# [Dataset excerpts]
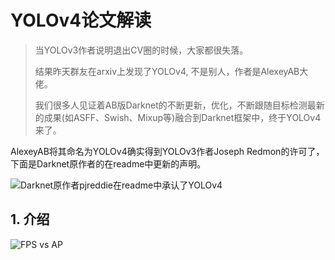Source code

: # YOLOv4论文解读

> 当YOLOv3作者说明退出CV圈的时候，大家都很失落。
>
> 结果昨天群友在arxiv上发现了YOLOv4, 不是别人，作者是AlexeyAB大佬。
>
> 我们很多人见证着AB版Darknet的不断更新，优化，不断跟随目标检测最新的成果(如ASFF、Swish、Mixup等)融合到Darknet框架中，终于YOLOv4来了。

AlexeyAB将其命名为YOLOv4确实得到YOLOv3作者Joseph Redmon的许可了，下面是Darknet原作者的在readme中更新的声明。

![Darknet原作者pjreddie在readme中承认了YOLOv4](https://img-blog.csdnimg.cn/20200424101249538.png?x-oss-process=image/watermark,type_ZmFuZ3poZW5naGVpdGk,shadow_10,text_aHR0cHM6Ly9ibG9nLmNzZG4ubmV0L0REX1BQX0pK,size_16,color_FFFFFF,t_70)

## 1. 介绍

![FPS vs AP](https://img-blog.csdnimg.cn/2020042410252679.png?x-oss-process=image/watermark,type_ZmFuZ3poZW5naGVpdGk,shadow_10,text_aHR0cHM6Ly9ibG9nLmNzZG4ubmV0L0REX1BQX0pK,size_16,color_FFFFFF,t_70)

# [Action item]
Each line of the data that holds the word "blog" should be copied.

# [Result below]
![Darknet原作者pjreddie在readme中承认了YOLOv4](https://img-blog.csdnimg.cn/20200424101249538.png?x-oss-process=image/watermark,type_ZmFuZ3poZW5naGVpdGk,shadow_10,text_aHR0cHM6Ly9ibG9nLmNzZG4ubmV0L0REX1BQX0pK,size_16,color_FFFFFF,t_70)
![FPS vs AP](https://img-blog.csdnimg.cn/2020042410252679.png?x-oss-process=image/watermark,type_ZmFuZ3poZW5naGVpdGk,shadow_10,text_aHR0cHM6Ly9ibG9nLmNzZG4ubmV0L0REX1BQX0pK,size_16,color_FFFFFF,t_70)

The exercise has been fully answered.